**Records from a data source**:
####

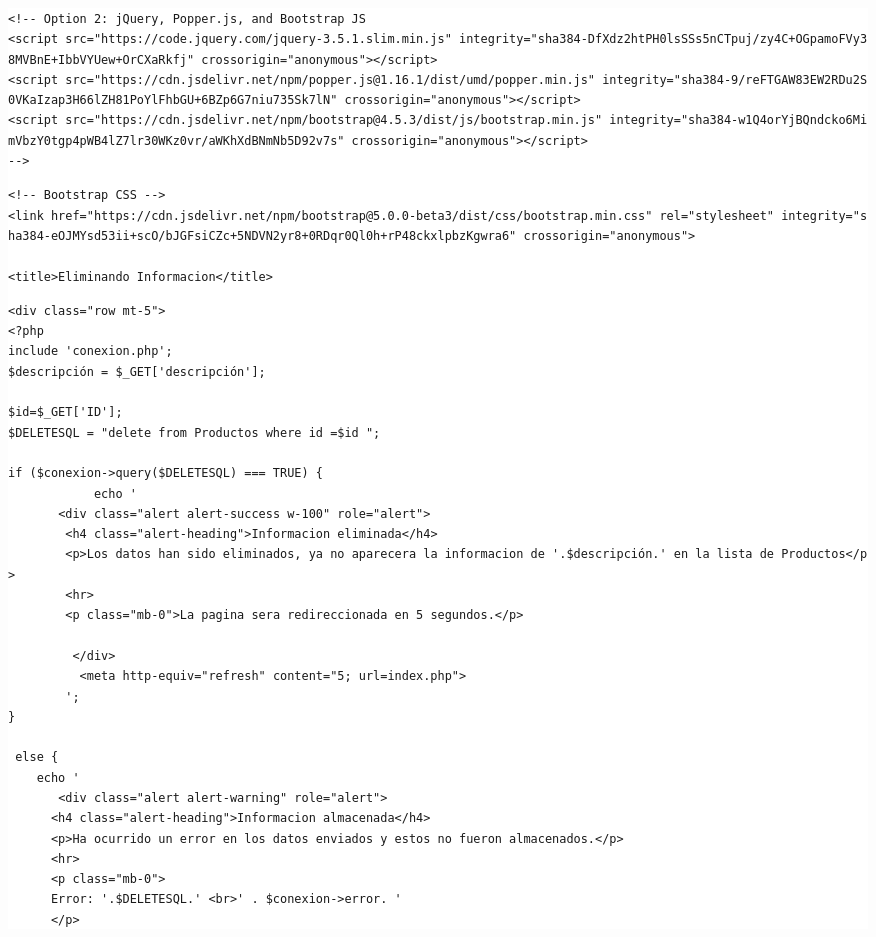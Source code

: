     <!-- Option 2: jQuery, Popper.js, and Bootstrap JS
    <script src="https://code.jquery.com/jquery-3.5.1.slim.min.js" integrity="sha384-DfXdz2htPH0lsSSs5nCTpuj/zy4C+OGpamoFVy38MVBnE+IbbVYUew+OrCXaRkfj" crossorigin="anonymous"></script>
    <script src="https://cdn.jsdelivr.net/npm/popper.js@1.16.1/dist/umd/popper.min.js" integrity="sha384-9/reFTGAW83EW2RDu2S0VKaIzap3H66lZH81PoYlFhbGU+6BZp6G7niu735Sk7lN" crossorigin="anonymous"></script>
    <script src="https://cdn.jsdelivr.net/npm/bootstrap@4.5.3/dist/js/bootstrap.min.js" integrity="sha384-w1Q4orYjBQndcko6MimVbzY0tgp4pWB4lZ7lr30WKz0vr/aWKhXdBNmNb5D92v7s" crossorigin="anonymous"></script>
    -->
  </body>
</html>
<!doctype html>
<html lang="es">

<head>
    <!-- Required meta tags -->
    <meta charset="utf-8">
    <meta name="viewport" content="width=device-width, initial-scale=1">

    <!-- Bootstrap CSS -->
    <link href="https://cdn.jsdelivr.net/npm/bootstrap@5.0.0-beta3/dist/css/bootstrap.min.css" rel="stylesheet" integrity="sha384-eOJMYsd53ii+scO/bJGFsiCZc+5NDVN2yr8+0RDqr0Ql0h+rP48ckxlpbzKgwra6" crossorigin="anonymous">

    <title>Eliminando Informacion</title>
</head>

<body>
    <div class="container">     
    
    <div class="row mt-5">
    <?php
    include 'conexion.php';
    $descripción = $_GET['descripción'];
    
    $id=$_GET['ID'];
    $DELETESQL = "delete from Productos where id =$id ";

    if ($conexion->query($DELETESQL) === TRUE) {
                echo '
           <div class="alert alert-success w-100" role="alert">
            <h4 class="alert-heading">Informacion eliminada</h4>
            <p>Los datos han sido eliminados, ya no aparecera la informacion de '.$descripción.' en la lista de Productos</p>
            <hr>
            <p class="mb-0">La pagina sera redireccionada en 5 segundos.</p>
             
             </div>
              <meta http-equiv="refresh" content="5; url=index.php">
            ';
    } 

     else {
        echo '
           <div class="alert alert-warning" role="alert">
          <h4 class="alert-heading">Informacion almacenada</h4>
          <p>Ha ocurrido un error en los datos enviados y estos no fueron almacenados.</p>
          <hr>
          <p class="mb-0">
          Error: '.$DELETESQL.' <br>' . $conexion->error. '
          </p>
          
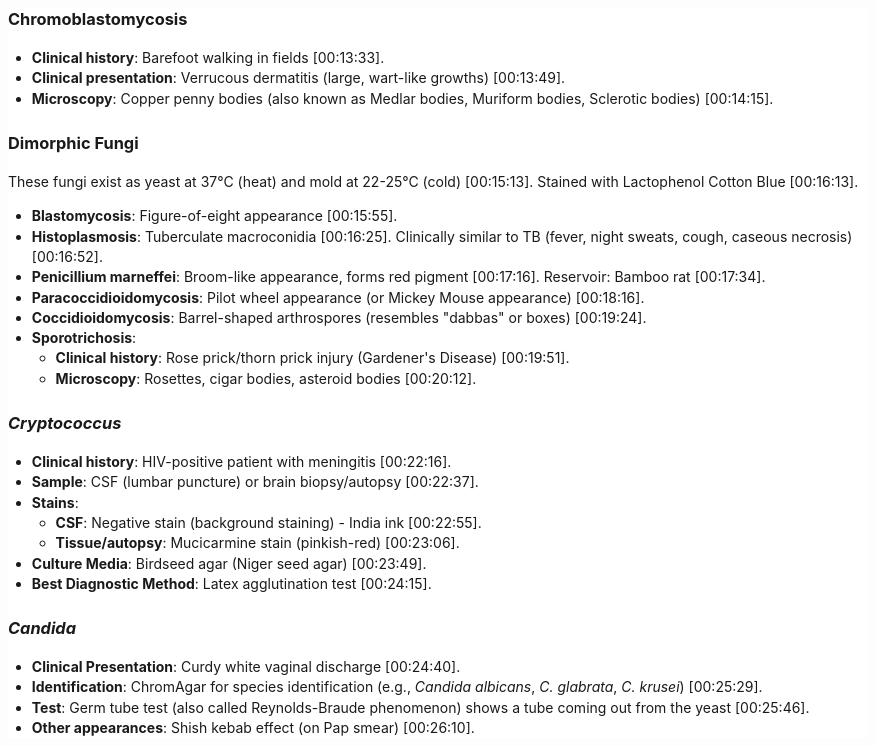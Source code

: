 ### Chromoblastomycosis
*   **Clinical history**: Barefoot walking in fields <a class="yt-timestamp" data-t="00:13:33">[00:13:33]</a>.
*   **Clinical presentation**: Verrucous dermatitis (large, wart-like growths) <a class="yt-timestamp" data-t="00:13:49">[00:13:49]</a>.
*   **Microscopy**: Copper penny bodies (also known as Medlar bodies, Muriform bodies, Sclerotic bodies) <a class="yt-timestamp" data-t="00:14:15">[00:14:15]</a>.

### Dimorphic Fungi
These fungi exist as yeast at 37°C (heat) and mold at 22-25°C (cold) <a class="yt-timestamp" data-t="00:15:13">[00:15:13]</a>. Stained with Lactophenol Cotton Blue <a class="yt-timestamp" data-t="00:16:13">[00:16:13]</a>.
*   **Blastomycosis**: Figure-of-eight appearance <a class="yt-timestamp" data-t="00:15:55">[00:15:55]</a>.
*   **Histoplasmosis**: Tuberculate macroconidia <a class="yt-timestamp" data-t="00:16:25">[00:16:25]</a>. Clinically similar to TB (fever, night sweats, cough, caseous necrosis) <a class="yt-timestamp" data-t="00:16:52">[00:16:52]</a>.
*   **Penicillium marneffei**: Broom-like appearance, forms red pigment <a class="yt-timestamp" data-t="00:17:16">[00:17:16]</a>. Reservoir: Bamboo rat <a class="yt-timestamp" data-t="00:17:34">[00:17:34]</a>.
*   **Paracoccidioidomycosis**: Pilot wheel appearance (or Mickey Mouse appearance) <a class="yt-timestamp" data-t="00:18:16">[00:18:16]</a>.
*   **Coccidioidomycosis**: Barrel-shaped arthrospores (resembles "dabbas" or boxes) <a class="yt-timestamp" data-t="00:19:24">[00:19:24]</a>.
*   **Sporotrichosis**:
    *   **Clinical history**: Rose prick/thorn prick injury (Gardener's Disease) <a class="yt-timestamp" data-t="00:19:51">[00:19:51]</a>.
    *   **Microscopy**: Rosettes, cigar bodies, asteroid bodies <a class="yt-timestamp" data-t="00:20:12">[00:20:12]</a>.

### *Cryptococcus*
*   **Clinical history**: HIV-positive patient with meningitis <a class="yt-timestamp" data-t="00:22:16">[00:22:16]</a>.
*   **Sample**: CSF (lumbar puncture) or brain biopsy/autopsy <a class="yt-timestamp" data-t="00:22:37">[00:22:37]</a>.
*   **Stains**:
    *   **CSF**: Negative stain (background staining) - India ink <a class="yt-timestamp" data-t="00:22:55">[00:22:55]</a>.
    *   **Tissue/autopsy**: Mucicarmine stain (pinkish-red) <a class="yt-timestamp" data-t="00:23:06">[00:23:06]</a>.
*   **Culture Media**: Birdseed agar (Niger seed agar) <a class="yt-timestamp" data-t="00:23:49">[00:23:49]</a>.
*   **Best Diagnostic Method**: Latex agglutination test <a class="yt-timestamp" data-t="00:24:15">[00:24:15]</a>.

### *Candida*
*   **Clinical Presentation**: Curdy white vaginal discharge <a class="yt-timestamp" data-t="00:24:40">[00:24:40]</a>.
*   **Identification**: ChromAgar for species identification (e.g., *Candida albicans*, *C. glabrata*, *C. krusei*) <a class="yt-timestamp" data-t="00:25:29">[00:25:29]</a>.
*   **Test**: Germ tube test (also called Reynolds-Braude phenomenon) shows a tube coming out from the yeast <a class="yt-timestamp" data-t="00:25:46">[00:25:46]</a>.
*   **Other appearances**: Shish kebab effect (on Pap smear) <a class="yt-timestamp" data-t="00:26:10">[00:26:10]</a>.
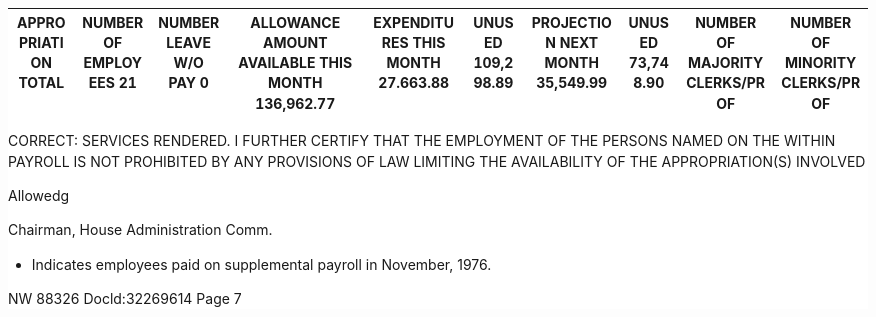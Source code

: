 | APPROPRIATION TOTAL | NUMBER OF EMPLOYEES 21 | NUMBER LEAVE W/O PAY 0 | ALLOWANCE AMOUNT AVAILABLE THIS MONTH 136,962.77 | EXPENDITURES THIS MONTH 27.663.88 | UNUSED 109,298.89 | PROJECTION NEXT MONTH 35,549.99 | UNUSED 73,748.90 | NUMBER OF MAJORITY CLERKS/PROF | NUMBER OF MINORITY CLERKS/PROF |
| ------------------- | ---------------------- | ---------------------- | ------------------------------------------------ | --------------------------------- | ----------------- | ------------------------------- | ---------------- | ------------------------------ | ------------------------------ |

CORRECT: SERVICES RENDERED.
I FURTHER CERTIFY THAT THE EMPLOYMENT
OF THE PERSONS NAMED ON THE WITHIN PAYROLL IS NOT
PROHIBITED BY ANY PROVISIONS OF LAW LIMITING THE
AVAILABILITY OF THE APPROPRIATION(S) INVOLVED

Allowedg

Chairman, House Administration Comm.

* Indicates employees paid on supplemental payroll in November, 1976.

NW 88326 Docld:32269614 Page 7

####

**What the task asks**:
Locate the word "Candida" in the data above. Copy every line carrying it.

**Expected answer**:
### *Candida*
*   **Identification**: ChromAgar for species identification (e.g., *Candida albicans*, *C. glabrata*, *C. krusei*) <a class="yt-timestamp" data-t="00:25:29">[00:25:29]</a>.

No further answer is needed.